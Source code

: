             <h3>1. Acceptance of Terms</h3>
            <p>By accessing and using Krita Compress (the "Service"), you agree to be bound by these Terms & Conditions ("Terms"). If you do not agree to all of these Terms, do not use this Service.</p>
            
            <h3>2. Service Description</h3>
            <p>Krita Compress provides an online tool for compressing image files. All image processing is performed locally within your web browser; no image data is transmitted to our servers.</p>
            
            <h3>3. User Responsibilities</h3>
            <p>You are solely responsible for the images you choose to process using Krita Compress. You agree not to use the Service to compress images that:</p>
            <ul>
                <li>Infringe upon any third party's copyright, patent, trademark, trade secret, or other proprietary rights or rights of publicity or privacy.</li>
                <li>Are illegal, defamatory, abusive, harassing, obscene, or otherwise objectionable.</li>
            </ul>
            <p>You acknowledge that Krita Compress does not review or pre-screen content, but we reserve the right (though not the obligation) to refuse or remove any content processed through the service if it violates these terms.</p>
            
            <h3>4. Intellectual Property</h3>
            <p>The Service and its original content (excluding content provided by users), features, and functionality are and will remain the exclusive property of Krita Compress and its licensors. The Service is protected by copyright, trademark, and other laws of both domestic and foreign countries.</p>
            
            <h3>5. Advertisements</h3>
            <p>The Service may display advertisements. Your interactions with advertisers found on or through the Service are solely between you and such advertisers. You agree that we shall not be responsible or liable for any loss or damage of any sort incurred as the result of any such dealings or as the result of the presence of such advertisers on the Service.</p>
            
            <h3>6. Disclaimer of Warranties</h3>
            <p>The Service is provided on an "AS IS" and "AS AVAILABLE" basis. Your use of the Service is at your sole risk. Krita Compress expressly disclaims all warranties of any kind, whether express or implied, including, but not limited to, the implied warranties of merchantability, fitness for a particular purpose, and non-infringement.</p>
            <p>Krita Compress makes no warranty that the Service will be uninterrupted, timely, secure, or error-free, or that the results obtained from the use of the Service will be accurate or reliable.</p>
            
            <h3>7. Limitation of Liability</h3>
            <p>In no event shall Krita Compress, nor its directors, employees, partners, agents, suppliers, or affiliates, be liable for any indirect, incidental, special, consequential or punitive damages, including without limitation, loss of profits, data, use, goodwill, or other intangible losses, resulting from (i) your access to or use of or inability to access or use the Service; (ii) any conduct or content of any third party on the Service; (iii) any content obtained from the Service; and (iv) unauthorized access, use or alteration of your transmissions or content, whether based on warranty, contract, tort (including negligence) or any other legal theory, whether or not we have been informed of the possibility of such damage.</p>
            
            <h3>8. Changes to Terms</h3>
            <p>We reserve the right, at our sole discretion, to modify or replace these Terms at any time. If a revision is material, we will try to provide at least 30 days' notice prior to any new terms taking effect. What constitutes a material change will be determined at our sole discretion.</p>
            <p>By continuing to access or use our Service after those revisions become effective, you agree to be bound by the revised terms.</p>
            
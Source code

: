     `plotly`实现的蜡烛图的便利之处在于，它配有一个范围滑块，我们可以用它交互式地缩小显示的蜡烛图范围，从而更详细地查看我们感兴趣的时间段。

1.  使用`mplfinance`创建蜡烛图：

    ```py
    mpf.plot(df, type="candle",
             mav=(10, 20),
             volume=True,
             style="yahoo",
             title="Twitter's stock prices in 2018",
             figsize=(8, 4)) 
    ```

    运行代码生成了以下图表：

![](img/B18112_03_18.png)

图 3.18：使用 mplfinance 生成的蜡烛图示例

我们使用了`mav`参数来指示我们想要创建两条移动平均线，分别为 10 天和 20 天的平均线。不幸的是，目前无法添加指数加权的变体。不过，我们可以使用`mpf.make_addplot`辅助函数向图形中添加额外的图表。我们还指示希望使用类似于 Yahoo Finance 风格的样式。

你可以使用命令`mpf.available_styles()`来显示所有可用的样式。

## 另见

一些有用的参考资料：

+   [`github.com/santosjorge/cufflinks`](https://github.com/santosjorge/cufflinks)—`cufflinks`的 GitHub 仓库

#### What to work on:
Print, please, the lines above from the very first through the one that holds "<h3>4. Intellectual Property</h3>", both included, word for word and with nothing else.

#### Exercise output:
Source code

:             <h3>1. Acceptance of Terms</h3>
            <p>By accessing and using Krita Compress (the "Service"), you agree to be bound by these Terms & Conditions ("Terms"). If you do not agree to all of these Terms, do not use this Service.</p>
            
            <h3>2. Service Description</h3>
            <p>Krita Compress provides an online tool for compressing image files. All image processing is performed locally within your web browser; no image data is transmitted to our servers.</p>
            
            <h3>3. User Responsibilities</h3>
            <p>You are solely responsible for the images you choose to process using Krita Compress. You agree not to use the Service to compress images that:</p>
            <ul>
                <li>Infringe upon any third party's copyright, patent, trademark, trade secret, or other proprietary rights or rights of publicity or privacy.</li>
                <li>Are illegal, defamatory, abusive, harassing, obscene, or otherwise objectionable.</li>
            </ul>
            <p>You acknowledge that Krita Compress does not review or pre-screen content, but we reserve the right (though not the obligation) to refuse or remove any content processed through the service if it violates these terms.</p>
            
            <h3>4. Intellectual Property</h3>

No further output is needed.